The answer should match the entries that follow exactly, except that no image appears in it.

(Rendered images with source text)
┌──

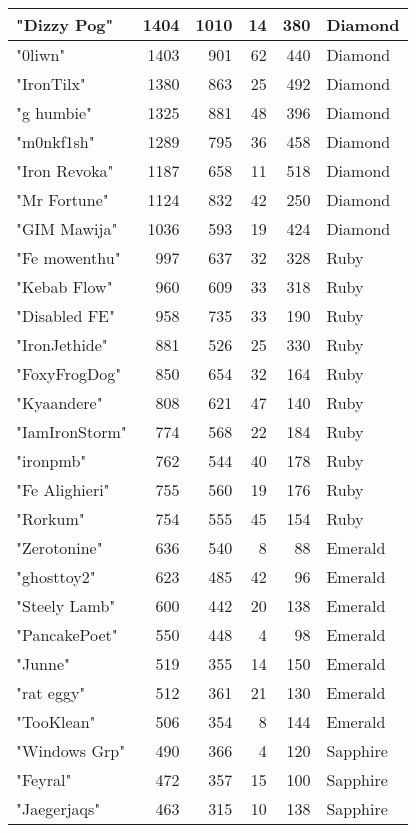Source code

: \documentclass{article}
\begin{document}
\begin{table}[htbp]
\begin{tabular}{|l|r|r|r|r|l|}
"Dizzy Pog" & 1404 & 1010 & 14 & 380 & Diamond \\ \hline
"0liwn" & 1403 & 901 & 62 & 440 & Diamond \\ \hline
"IronTilx" & 1380 & 863 & 25 & 492 & Diamond \\ \hline
"g humbie" & 1325 & 881 & 48 & 396 & Diamond \\ \hline
"m0nkf1sh" & 1289 & 795 & 36 & 458 & Diamond \\ \hline
"Iron Revoka" & 1187 & 658 & 11 & 518 & Diamond \\ \hline
"Mr Fortune" & 1124 & 832 & 42 & 250 & Diamond \\ \hline
"GIM Mawija" & 1036 & 593 & 19 & 424 & Diamond \\ \hline
"Fe mowenthu" & 997 & 637 & 32 & 328 & Ruby \\ \hline
"Kebab Flow" & 960 & 609 & 33 & 318 & Ruby \\ \hline
"Disabled FE" & 958 & 735 & 33 & 190 & Ruby \\ \hline
"IronJethide" & 881 & 526 & 25 & 330 & Ruby \\ \hline
"FoxyFrogDog" & 850 & 654 & 32 & 164 & Ruby \\ \hline
"Kyaandere" & 808 & 621 & 47 & 140 & Ruby \\ \hline
"IamIronStorm" & 774 & 568 & 22 & 184 & Ruby \\ \hline
"ironpmb" & 762 & 544 & 40 & 178 & Ruby \\ \hline
"Fe Alighieri" & 755 & 560 & 19 & 176 & Ruby \\ \hline
"Rorkum" & 754 & 555 & 45 & 154 & Ruby \\ \hline
"Zerotonine" & 636 & 540 & 8 & 88 & Emerald \\ \hline
"ghosttoy2" & 623 & 485 & 42 & 96 & Emerald \\ \hline
"Steely Lamb" & 600 & 442 & 20 & 138 & Emerald \\ \hline
"PancakePoet" & 550 & 448 & 4 & 98 & Emerald \\ \hline
"Junne" & 519 & 355 & 14 & 150 & Emerald \\ \hline
"rat eggy" & 512 & 361 & 21 & 130 & Emerald \\ \hline
"TooKlean" & 506 & 354 & 8 & 144 & Emerald \\ \hline
"Windows Grp" & 490 & 366 & 4 & 120 & Sapphire \\ \hline
"Feyral" & 472 & 357 & 15 & 100 & Sapphire \\ \hline
"Jaegerjaqs" & 463 & 315 & 10 & 138 & Sapphire \\ \hline

\end{tabular}
\end{table}
\end{document}
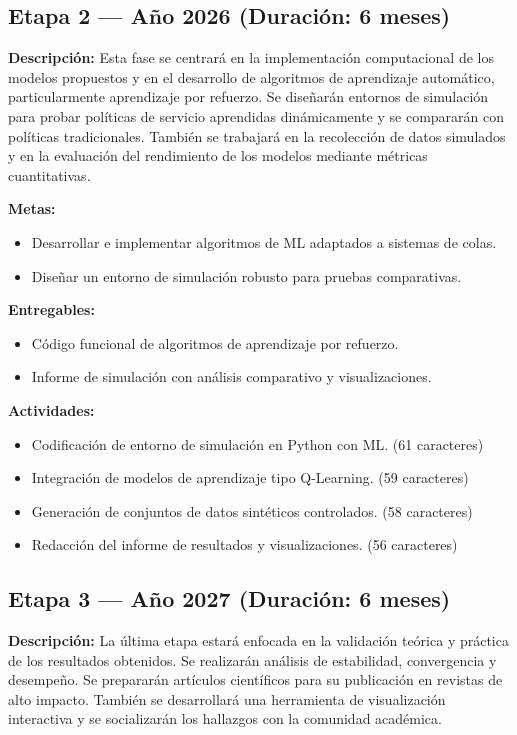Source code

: \documentclass[12pt]{article}
\begin{document}
\subsection*{Etapa 2 — Año 2026 (Duración: 6 meses)}
\textbf{Descripción:} Esta fase se centrará en la implementación computacional de los modelos propuestos y en el desarrollo de algoritmos de aprendizaje automático, particularmente aprendizaje por refuerzo. Se diseñarán entornos de simulación para probar políticas de servicio aprendidas dinámicamente y se compararán con políticas tradicionales. También se trabajará en la recolección de datos simulados y en la evaluación del rendimiento de los modelos mediante métricas cuantitativas.

\textbf{Metas:}
\begin{itemize}
  \item Desarrollar e implementar algoritmos de ML adaptados a sistemas de colas.
  \item Diseñar un entorno de simulación robusto para pruebas comparativas.
\end{itemize}

\textbf{Entregables:}
\begin{itemize}
  \item Código funcional de algoritmos de aprendizaje por refuerzo.
  \item Informe de simulación con análisis comparativo y visualizaciones.
\end{itemize}

\textbf{Actividades:}
\begin{itemize}
  \item Codificación de entorno de simulación en Python con ML. (61 caracteres)
  \item Integración de modelos de aprendizaje tipo Q-Learning. (59 caracteres)
  \item Generación de conjuntos de datos sintéticos controlados. (58 caracteres)
  \item Redacción del informe de resultados y visualizaciones. (56 caracteres)
\end{itemize}

\subsection*{Etapa 3 — Año 2027 (Duración: 6 meses)}
\textbf{Descripción:} La última etapa estará enfocada en la validación teórica y práctica de los resultados obtenidos. Se realizarán análisis de estabilidad, convergencia y desempeño. Se prepararán artículos científicos para su publicación en revistas de alto impacto. También se desarrollará una herramienta de visualización interactiva y se socializarán los hallazgos con la comunidad académica.
\end{document}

└──

• Task output
Source code

: \documentclass{article}
\begin{document}
\begin{table}[htbp]
\begin{tabular}{|l|r|r|r|r|l|}
"Dizzy Pog" & 1404 & 1010 & 14 & 380 & Diamond \\ \hline
"0liwn" & 1403 & 901 & 62 & 440 & Diamond \\ \hline
"IronTilx" & 1380 & 863 & 25 & 492 & Diamond \\ \hline
"g humbie" & 1325 & 881 & 48 & 396 & Diamond \\ \hline
"m0nkf1sh" & 1289 & 795 & 36 & 458 & Diamond \\ \hline
"Iron Revoka" & 1187 & 658 & 11 & 518 & Diamond \\ \hline
"Mr Fortune" & 1124 & 832 & 42 & 250 & Diamond \\ \hline
"GIM Mawija" & 1036 & 593 & 19 & 424 & Diamond \\ \hline
"Fe mowenthu" & 997 & 637 & 32 & 328 & Ruby \\ \hline
"Kebab Flow" & 960 & 609 & 33 & 318 & Ruby \\ \hline
"Disabled FE" & 958 & 735 & 33 & 190 & Ruby \\ \hline
"IronJethide" & 881 & 526 & 25 & 330 & Ruby \\ \hline
"FoxyFrogDog" & 850 & 654 & 32 & 164 & Ruby \\ \hline
"Kyaandere" & 808 & 621 & 47 & 140 & Ruby \\ \hline
"IamIronStorm" & 774 & 568 & 22 & 184 & Ruby \\ \hline
"ironpmb" & 762 & 544 & 40 & 178 & Ruby \\ \hline
"Fe Alighieri" & 755 & 560 & 19 & 176 & Ruby \\ \hline
"Rorkum" & 754 & 555 & 45 & 154 & Ruby \\ \hline
"Zerotonine" & 636 & 540 & 8 & 88 & Emerald \\ \hline
"ghosttoy2" & 623 & 485 & 42 & 96 & Emerald \\ \hline
"Steely Lamb" & 600 & 442 & 20 & 138 & Emerald \\ \hline
"PancakePoet" & 550 & 448 & 4 & 98 & Emerald \\ \hline
"Junne" & 519 & 355 & 14 & 150 & Emerald \\ \hline
"rat eggy" & 512 & 361 & 21 & 130 & Emerald \\ \hline
"TooKlean" & 506 & 354 & 8 & 144 & Emerald \\ \hline
"Windows Grp" & 490 & 366 & 4 & 120 & Sapphire \\ \hline
"Feyral" & 472 & 357 & 15 & 100 & Sapphire \\ \hline
"Jaegerjaqs" & 463 & 315 & 10 & 138 & Sapphire \\ \hline

\end{tabular}
\end{table}
\end{document}
Source code

: \documentclass[12pt]{article}
\begin{document}
\subsection*{Etapa 2 — Año 2026 (Duración: 6 meses)}
\textbf{Descripción:} Esta fase se centrará en la implementación computacional de los modelos propuestos y en el desarrollo de algoritmos de aprendizaje automático, particularmente aprendizaje por refuerzo. Se diseñarán entornos de simulación para probar políticas de servicio aprendidas dinámicamente y se compararán con políticas tradicionales. También se trabajará en la recolección de datos simulados y en la evaluación del rendimiento de los modelos mediante métricas cuantitativas.

\textbf{Metas:}
\begin{itemize}
  \item Desarrollar e implementar algoritmos de ML adaptados a sistemas de colas.
  \item Diseñar un entorno de simulación robusto para pruebas comparativas.
\end{itemize}

\textbf{Entregables:}
\begin{itemize}
  \item Código funcional de algoritmos de aprendizaje por refuerzo.
  \item Informe de simulación con análisis comparativo y visualizaciones.
\end{itemize}

\textbf{Actividades:}
\begin{itemize}
  \item Codificación de entorno de simulación en Python con ML. (61 caracteres)
  \item Integración de modelos de aprendizaje tipo Q-Learning. (59 caracteres)
  \item Generación de conjuntos de datos sintéticos controlados. (58 caracteres)
  \item Redacción del informe de resultados y visualizaciones. (56 caracteres)
\end{itemize}

\subsection*{Etapa 3 — Año 2027 (Duración: 6 meses)}
\textbf{Descripción:} La última etapa estará enfocada en la validación teórica y práctica de los resultados obtenidos. Se realizarán análisis de estabilidad, convergencia y desempeño. Se prepararán artículos científicos para su publicación en revistas de alto impacto. También se desarrollará una herramienta de visualización interactiva y se socializarán los hallazgos con la comunidad académica.
\end{document}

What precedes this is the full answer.